On 15 August 2009 and with only eight professional bouts on his record, he received a shot at the WBA light-heavyweight title when he took on the Gabriel Campillo. The fight took place in Shumenov's home country of Kazakhstan and resulted in the first loss of his career when Campillo was declared the winner by majority decision (MD). A rematch took place on 9 January 2010, with the result being reversed with Shumenov being declared the winner by what was considered an extremely controversial split decision (SD). With this victory he became the quickest man ever to win a world title in the light-heavyweight division, beating the record of fifteen fights set by Jeff Harding in 1989.

Shumenov made the first defense of his title on 23 July 2010 when he won a unanimous decision (UD) against the previously unbeaten Viacheslav Uzelkov. Shumenov then arranged to have a unification fight with the then WBO champion Jürgen Brähmer, with the fight scheduled to take place in Kazakhstan on 8 January 2011. However, days before the fight was due to take place, Brähmer left Kazakhstan and returned to Germany, citing illness as his reason for dropping out of the fight. In his place, former middleweight world champion William Joppy stepped in at short notice, and was knocked out by Shumenov in the sixth round.

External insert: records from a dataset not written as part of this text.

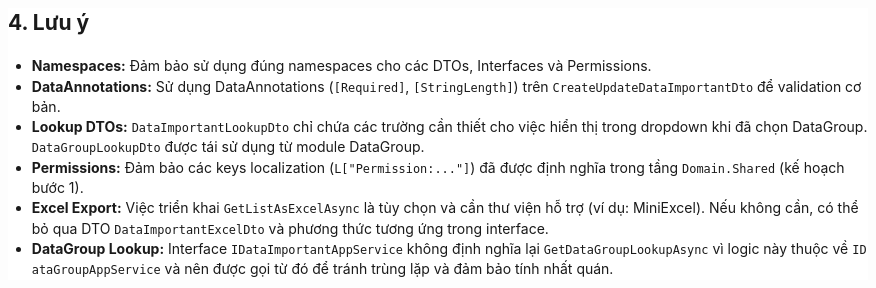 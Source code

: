 ## 4. Lưu ý

*   **Namespaces:** Đảm bảo sử dụng đúng namespaces cho các DTOs, Interfaces và Permissions.
*   **DataAnnotations:** Sử dụng DataAnnotations (`[Required]`, `[StringLength]`) trên `CreateUpdateDataImportantDto` để validation cơ bản.
*   **Lookup DTOs:** `DataImportantLookupDto` chỉ chứa các trường cần thiết cho việc hiển thị trong dropdown khi đã chọn DataGroup. `DataGroupLookupDto` được tái sử dụng từ module DataGroup.
*   **Permissions:** Đảm bảo các keys localization (`L["Permission:..."]`) đã được định nghĩa trong tầng `Domain.Shared` (kế hoạch bước 1).
*   **Excel Export:** Việc triển khai `GetListAsExcelAsync` là tùy chọn và cần thư viện hỗ trợ (ví dụ: MiniExcel). Nếu không cần, có thể bỏ qua DTO `DataImportantExcelDto` và phương thức tương ứng trong interface.
*   **DataGroup Lookup:** Interface `IDataImportantAppService` không định nghĩa lại `GetDataGroupLookupAsync` vì logic này thuộc về `IDataGroupAppService` và nên được gọi từ đó để tránh trùng lặp và đảm bảo tính nhất quán.
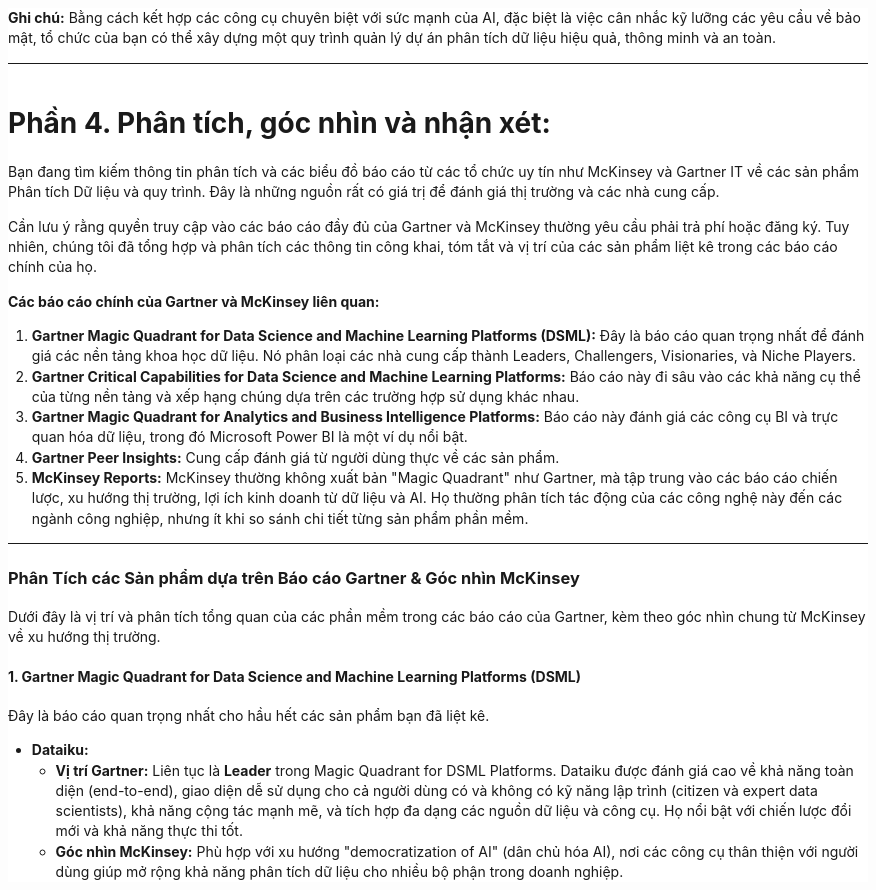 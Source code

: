 **Ghi chú:** Bằng cách kết hợp các công cụ chuyên biệt với sức mạnh của AI, đặc biệt là việc cân nhắc kỹ lưỡng các yêu cầu về bảo mật, tổ chức của bạn có thể xây dựng một quy trình quản lý dự án phân tích dữ liệu hiệu quả, thông minh và an toàn.

---

# Phần 4. Phân tích, góc nhìn và nhận xét:

Bạn đang tìm kiếm thông tin phân tích và các biểu đồ báo cáo từ các tổ chức uy tín như McKinsey và Gartner IT về các sản phẩm Phân tích Dữ liệu và quy trình. Đây là những nguồn rất có giá trị để đánh giá thị trường và các nhà cung cấp.

Cần lưu ý rằng quyền truy cập vào các báo cáo đầy đủ của Gartner và McKinsey thường yêu cầu phải trả phí hoặc đăng ký. Tuy nhiên, chúng tôi đã tổng hợp và phân tích các thông tin công khai, tóm tắt và vị trí của các sản phẩm liệt kê trong các báo cáo chính của họ.

**Các báo cáo chính của Gartner và McKinsey liên quan:**

1.  **Gartner Magic Quadrant for Data Science and Machine Learning Platforms (DSML):** Đây là báo cáo quan trọng nhất để đánh giá các nền tảng khoa học dữ liệu. Nó phân loại các nhà cung cấp thành Leaders, Challengers, Visionaries, và Niche Players.
2.  **Gartner Critical Capabilities for Data Science and Machine Learning Platforms:** Báo cáo này đi sâu vào các khả năng cụ thể của từng nền tảng và xếp hạng chúng dựa trên các trường hợp sử dụng khác nhau.
3.  **Gartner Magic Quadrant for Analytics and Business Intelligence Platforms:** Báo cáo này đánh giá các công cụ BI và trực quan hóa dữ liệu, trong đó Microsoft Power BI là một ví dụ nổi bật.
4.  **Gartner Peer Insights:** Cung cấp đánh giá từ người dùng thực về các sản phẩm.
5.  **McKinsey Reports:** McKinsey thường không xuất bản "Magic Quadrant" như Gartner, mà tập trung vào các báo cáo chiến lược, xu hướng thị trường, lợi ích kinh doanh từ dữ liệu và AI. Họ thường phân tích tác động của các công nghệ này đến các ngành công nghiệp, nhưng ít khi so sánh chi tiết từng sản phẩm phần mềm.

---

### **Phân Tích các Sản phẩm dựa trên Báo cáo Gartner & Góc nhìn McKinsey**

Dưới đây là vị trí và phân tích tổng quan của các phần mềm trong các báo cáo của Gartner, kèm theo góc nhìn chung từ McKinsey về xu hướng thị trường.

#### **1. Gartner Magic Quadrant for Data Science and Machine Learning Platforms (DSML)**

Đây là báo cáo quan trọng nhất cho hầu hết các sản phẩm bạn đã liệt kê.

*   **Dataiku:**
    *   **Vị trí Gartner:** Liên tục là **Leader** trong Magic Quadrant for DSML Platforms. Dataiku được đánh giá cao về khả năng toàn diện (end-to-end), giao diện dễ sử dụng cho cả người dùng có và không có kỹ năng lập trình (citizen và expert data scientists), khả năng cộng tác mạnh mẽ, và tích hợp đa dạng các nguồn dữ liệu và công cụ. Họ nổi bật với chiến lược đổi mới và khả năng thực thi tốt.
    *   **Góc nhìn McKinsey:** Phù hợp với xu hướng "democratization of AI" (dân chủ hóa AI), nơi các công cụ thân thiện với người dùng giúp mở rộng khả năng phân tích dữ liệu cho nhiều bộ phận trong doanh nghiệp.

He successfully defended his title in Las Vegas on 29 July 2011 against former Contender star Danny Santiago and again on 2 June 2012 in Las Vegas against Enrique Ornelas.

Shumenov was promoted to WBA (Super) champion and retained the WBA (Super) and IBA light-heavyweight titles against Tomáš Kovács on 14 December 2013.

==== Shumenov vs. Hopkins ====

Shumenov fought Bernard Hopkins in a unification bout on 19 April 2014, losing his WBA (Super) and IBA light-heavyweight titles. Shumenov lost the fight via split-decision, with the judges scoring the fight 116-111 and 116-111 for Hopkins, while the third had it 113-114 for Shumenov.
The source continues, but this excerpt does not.